Saved data entries:
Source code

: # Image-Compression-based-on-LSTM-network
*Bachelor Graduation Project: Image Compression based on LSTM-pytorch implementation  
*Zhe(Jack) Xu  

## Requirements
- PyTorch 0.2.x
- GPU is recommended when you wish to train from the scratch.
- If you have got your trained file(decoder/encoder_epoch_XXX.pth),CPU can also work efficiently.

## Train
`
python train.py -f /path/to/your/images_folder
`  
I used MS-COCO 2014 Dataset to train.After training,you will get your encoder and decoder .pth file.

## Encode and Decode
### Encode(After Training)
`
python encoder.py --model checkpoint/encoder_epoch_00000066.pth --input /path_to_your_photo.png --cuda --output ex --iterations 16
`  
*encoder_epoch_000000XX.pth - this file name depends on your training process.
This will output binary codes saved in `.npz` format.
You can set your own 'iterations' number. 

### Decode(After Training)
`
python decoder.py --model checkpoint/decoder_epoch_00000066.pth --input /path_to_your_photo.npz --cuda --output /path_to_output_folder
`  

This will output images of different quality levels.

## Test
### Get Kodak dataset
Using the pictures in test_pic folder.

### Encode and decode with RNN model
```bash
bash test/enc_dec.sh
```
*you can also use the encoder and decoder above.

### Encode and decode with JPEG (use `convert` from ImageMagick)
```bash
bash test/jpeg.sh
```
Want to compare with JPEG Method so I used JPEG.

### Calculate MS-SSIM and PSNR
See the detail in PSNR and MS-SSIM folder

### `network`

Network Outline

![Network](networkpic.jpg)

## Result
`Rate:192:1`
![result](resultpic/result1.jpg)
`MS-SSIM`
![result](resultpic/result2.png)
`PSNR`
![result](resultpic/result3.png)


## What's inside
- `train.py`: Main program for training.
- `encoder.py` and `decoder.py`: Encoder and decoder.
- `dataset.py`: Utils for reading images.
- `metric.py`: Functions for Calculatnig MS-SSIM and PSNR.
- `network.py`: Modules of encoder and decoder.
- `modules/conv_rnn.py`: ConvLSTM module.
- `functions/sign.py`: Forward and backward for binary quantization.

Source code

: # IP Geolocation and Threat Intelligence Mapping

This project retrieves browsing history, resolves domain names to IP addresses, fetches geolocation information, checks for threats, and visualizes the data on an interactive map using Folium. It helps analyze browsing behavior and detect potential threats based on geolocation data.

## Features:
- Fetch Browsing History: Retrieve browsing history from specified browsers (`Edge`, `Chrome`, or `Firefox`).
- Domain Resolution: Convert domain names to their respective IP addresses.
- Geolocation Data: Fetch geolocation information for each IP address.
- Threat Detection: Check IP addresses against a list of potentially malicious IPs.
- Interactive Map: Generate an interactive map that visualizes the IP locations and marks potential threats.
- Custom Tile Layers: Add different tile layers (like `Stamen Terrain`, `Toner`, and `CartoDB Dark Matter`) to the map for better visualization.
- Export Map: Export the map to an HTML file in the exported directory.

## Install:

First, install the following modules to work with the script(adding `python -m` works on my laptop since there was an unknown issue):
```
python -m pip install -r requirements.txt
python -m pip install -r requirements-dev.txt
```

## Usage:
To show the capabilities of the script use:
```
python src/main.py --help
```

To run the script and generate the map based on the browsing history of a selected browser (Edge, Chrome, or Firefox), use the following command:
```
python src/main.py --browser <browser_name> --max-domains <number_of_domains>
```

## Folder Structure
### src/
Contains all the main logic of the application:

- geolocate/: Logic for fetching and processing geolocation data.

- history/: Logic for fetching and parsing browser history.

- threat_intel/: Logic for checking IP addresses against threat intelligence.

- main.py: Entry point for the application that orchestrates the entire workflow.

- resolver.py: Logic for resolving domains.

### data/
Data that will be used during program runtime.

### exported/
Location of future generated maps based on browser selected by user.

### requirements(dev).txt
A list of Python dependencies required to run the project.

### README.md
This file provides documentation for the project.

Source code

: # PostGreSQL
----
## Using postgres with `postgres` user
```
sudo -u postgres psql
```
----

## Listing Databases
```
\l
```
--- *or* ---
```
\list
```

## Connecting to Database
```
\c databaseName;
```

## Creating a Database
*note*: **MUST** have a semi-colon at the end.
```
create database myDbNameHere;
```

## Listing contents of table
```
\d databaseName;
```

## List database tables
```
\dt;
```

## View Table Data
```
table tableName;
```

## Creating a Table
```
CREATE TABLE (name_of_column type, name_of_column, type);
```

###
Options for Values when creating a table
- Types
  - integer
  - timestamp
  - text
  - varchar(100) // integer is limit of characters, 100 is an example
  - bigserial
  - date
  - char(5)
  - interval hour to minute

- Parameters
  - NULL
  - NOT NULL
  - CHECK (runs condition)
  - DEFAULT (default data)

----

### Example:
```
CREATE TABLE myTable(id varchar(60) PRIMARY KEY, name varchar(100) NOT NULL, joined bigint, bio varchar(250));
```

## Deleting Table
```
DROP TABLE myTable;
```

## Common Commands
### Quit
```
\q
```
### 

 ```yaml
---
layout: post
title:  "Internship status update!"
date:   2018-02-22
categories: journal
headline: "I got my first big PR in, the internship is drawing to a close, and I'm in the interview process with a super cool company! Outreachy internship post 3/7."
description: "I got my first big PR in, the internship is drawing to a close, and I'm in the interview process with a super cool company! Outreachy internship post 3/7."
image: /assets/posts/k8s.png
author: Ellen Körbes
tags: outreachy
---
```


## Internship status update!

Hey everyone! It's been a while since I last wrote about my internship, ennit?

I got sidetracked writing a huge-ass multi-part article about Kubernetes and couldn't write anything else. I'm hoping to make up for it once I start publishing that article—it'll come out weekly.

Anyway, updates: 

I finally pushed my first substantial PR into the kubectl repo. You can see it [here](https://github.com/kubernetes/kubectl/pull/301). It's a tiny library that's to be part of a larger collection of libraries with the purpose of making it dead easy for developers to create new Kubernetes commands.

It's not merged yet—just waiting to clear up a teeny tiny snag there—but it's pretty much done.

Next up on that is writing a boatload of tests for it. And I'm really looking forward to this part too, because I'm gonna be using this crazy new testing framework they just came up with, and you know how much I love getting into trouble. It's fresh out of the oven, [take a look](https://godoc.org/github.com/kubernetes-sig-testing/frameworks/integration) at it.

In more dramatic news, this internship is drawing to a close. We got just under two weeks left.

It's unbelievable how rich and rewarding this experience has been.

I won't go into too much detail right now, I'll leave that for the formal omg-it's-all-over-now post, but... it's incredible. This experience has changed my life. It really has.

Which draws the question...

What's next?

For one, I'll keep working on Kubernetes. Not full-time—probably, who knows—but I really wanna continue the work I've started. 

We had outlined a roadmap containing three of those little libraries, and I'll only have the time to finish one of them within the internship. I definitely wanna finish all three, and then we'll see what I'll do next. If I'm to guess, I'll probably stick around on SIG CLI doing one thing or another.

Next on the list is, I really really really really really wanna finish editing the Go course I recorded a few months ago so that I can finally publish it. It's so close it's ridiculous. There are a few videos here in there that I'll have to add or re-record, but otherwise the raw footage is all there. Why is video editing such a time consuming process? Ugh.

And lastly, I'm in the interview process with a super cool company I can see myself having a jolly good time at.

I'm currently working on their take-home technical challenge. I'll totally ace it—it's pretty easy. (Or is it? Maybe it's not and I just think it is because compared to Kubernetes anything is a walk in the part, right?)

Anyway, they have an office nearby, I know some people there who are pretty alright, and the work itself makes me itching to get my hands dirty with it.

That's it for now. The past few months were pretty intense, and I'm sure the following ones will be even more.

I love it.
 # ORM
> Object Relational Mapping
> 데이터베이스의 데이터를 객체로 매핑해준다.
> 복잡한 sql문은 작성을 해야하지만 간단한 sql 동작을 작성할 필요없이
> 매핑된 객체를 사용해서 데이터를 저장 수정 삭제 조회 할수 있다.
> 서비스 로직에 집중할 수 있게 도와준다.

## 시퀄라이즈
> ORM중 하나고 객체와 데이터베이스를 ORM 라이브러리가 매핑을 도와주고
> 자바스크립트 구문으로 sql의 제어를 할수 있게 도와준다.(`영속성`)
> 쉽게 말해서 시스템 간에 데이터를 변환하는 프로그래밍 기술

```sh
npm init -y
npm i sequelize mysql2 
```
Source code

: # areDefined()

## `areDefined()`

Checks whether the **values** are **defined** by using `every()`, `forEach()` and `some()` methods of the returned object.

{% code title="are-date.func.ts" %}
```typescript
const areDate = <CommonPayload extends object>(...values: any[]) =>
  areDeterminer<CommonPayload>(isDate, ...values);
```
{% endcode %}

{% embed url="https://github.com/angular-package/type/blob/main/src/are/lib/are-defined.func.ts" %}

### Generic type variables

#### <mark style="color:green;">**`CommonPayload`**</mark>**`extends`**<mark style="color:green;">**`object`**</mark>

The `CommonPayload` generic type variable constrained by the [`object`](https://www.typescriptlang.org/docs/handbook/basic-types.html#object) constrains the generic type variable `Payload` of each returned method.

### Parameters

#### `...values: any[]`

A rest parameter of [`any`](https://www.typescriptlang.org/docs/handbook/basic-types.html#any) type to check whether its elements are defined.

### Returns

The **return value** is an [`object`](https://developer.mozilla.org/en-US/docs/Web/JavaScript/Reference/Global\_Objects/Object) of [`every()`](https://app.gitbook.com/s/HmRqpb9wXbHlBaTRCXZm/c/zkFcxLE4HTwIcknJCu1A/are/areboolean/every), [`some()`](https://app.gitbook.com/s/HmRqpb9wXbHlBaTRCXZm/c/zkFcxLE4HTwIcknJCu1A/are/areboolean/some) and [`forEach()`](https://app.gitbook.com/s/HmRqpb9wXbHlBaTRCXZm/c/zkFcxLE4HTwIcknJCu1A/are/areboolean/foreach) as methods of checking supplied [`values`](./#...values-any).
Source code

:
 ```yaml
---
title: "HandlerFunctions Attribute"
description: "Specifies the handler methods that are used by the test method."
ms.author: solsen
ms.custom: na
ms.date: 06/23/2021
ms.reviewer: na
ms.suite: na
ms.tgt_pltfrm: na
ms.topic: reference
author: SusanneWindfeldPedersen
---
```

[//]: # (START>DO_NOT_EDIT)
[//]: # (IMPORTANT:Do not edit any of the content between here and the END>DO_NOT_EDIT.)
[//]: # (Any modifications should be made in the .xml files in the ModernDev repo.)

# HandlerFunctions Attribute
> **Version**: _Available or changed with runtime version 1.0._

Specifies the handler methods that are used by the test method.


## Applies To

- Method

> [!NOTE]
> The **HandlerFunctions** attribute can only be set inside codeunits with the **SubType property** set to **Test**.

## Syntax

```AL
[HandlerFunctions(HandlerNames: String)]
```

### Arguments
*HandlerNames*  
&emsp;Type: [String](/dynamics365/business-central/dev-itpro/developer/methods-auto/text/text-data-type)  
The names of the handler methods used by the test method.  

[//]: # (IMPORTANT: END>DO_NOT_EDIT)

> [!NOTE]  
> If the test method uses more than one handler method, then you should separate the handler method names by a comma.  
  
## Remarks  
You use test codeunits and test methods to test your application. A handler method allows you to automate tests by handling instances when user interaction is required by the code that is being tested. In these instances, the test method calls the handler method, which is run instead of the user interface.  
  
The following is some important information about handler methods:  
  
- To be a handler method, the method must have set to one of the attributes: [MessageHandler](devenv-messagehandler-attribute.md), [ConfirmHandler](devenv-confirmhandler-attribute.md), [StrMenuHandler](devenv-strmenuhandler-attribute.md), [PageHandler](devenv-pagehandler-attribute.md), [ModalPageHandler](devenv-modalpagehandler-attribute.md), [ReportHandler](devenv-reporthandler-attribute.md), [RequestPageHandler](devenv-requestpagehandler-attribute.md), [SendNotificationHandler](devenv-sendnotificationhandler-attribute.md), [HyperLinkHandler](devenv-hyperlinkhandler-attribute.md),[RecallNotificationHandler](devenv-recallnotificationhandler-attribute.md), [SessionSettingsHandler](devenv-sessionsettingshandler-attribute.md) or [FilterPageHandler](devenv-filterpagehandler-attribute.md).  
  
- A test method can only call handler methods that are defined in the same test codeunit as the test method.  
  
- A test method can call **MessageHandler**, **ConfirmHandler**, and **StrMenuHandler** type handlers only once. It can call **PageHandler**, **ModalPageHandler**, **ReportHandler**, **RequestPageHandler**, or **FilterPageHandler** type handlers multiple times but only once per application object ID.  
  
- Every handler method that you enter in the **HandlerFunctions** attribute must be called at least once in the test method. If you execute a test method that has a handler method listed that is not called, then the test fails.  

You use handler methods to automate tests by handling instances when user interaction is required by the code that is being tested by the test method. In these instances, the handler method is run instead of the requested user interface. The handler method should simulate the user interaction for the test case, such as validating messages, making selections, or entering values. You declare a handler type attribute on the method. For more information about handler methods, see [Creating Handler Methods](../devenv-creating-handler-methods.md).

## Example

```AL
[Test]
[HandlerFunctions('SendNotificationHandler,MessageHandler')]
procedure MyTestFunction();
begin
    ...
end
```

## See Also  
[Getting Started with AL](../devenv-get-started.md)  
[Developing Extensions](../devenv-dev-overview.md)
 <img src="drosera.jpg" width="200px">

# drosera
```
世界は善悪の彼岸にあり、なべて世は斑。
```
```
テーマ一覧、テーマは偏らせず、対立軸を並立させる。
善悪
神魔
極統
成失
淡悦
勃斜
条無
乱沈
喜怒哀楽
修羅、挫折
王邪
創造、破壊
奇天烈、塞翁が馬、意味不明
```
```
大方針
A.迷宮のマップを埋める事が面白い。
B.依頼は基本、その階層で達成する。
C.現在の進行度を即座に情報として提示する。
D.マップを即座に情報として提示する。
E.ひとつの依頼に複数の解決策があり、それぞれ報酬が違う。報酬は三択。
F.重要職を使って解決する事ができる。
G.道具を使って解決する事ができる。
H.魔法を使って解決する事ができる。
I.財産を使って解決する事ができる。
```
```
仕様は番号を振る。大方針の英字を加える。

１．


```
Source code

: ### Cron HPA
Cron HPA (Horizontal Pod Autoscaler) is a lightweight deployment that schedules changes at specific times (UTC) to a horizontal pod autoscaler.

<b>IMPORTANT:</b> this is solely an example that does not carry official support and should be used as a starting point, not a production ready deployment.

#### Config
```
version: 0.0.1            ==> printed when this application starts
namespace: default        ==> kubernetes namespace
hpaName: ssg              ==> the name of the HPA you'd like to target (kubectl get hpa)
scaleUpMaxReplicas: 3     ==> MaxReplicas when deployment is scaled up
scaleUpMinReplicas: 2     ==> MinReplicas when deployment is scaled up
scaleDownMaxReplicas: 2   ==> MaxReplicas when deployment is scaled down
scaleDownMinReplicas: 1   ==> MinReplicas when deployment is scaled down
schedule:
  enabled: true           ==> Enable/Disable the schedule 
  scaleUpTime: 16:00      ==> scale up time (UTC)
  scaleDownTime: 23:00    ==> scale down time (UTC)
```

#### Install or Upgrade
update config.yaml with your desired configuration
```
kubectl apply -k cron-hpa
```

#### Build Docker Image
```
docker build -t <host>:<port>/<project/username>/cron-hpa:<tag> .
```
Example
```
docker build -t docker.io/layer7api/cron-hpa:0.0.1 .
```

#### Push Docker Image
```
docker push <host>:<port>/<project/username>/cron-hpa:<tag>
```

Problem details:
Starting at the line that has "## Folder Structure" in the records above, restate word for word every line until the one that has "- history/: Logic", and include that one as well.

Result:
## Folder Structure
### src/
Contains all the main logic of the application:

- geolocate/: Logic for fetching and processing geolocation data.

- history/: Logic for fetching and parsing browser history.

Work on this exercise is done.